I was going to post on the outcomes for the fourth and final strand of the new Lifespan Faith Development curriculum series today, but I left my handout at the office and Mondays are a work-at-home day. So instead I wanted to follow up on something I blogged about a couple of months ago–the role logos play in projecting an image of your congregation to the wider community. What brought this to mind was an article in today’s New York Times called “Blackwater Softens Its Logo From Macho to Corporate,” which is all about how “the company’s roughneck logo — a bear’s paw print in a red crosshairs, under lettering that looks to have been ripped from a fifth of Jim Beam — has undergone a publicity-conscious, corporate scrubbing.”
The reason this caught my eye is because Blackwater has felt the need to soften it’s image, but there’s at least one church planter (blogging pastor Ben Arment) who feels that congregations should consider using more masculine logos in order to attract more men (and he claims that it may actually be working). Now I don’t know if UU congregations need logos with a “beefy look” in order to attract more men, but it does make me wonder if logos that are too new age-y may be keeping men away.

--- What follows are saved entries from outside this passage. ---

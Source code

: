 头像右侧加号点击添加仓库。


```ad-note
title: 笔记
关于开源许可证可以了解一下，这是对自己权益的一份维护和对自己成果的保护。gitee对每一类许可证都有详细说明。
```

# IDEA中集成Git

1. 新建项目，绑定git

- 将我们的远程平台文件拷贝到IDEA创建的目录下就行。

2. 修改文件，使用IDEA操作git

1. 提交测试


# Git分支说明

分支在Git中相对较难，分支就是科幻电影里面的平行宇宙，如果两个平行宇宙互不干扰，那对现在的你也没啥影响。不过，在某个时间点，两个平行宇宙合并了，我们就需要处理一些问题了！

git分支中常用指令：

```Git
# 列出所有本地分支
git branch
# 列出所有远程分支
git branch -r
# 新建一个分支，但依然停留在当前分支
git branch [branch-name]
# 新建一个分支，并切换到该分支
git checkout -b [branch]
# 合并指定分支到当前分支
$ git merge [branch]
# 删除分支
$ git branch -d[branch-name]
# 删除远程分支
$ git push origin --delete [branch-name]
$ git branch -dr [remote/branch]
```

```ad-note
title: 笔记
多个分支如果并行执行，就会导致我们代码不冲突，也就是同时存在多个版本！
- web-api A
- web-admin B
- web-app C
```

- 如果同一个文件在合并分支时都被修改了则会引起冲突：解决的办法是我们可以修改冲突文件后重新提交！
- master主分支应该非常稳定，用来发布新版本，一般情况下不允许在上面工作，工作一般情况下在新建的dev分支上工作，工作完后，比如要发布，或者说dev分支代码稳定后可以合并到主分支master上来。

Here are the logos in question: Blackwater’s new “softer” logo,
and Reston Community Church’s “beefy” logo,
BTW, Ben Arment’s evangelical church plant in Reston, Virginia is not the first congregation there to use the name “community church.” According to Arment, a Unitarian Universalist congregation in Reston went by used that name some years ago. “Imagine the confusion it must have caused for visitors stopping in,” Arment says, “expecting a church that actually had beliefs.”